## PROBLEM TO WORK ON
Your answer must be the records below, reproduced exactly.

## PROVIDED ENTRIES
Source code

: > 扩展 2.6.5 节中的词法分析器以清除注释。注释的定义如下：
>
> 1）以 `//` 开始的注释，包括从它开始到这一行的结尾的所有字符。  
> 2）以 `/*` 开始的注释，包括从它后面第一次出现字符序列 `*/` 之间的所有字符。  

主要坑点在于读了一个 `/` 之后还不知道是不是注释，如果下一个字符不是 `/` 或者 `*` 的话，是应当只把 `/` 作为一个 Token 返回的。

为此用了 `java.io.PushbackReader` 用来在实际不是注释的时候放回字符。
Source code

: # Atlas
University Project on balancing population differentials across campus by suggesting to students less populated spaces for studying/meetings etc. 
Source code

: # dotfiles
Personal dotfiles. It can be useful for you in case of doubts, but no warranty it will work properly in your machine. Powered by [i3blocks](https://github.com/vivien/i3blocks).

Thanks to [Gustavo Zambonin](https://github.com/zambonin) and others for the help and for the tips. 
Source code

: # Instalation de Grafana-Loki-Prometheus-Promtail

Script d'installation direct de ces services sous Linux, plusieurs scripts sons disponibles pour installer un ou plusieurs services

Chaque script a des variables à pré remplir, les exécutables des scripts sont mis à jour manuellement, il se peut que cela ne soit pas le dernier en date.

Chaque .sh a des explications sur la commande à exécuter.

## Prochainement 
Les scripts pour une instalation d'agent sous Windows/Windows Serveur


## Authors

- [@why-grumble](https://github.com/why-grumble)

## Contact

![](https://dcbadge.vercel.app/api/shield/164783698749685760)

## EXERCISE RESULT
Source code

: > 扩展 2.6.5 节中的词法分析器以清除注释。注释的定义如下：
>
> 1）以 `//` 开始的注释，包括从它开始到这一行的结尾的所有字符。  
> 2）以 `/*` 开始的注释，包括从它后面第一次出现字符序列 `*/` 之间的所有字符。  

主要坑点在于读了一个 `/` 之后还不知道是不是注释，如果下一个字符不是 `/` 或者 `*` 的话，是应当只把 `/` 作为一个 Token 返回的。

为此用了 `java.io.PushbackReader` 用来在实际不是注释的时候放回字符。
Source code

: # Atlas
University Project on balancing population differentials across campus by suggesting to students less populated spaces for studying/meetings etc. 
Source code

: # dotfiles
Personal dotfiles. It can be useful for you in case of doubts, but no warranty it will work properly in your machine. Powered by [i3blocks](https://github.com/vivien/i3blocks).

Thanks to [Gustavo Zambonin](https://github.com/zambonin) and others for the help and for the tips. 
Source code

: # Instalation de Grafana-Loki-Prometheus-Promtail

Script d'installation direct de ces services sous Linux, plusieurs scripts sons disponibles pour installer un ou plusieurs services

Chaque script a des variables à pré remplir, les exécutables des scripts sont mis à jour manuellement, il se peut que cela ne soit pas le dernier en date.

Chaque .sh a des explications sur la commande à exécuter.

## Prochainement 
Les scripts pour une instalation d'agent sous Windows/Windows Serveur


## Authors

- [@why-grumble](https://github.com/why-grumble)

## Contact

![](https://dcbadge.vercel.app/api/shield/164783698749685760)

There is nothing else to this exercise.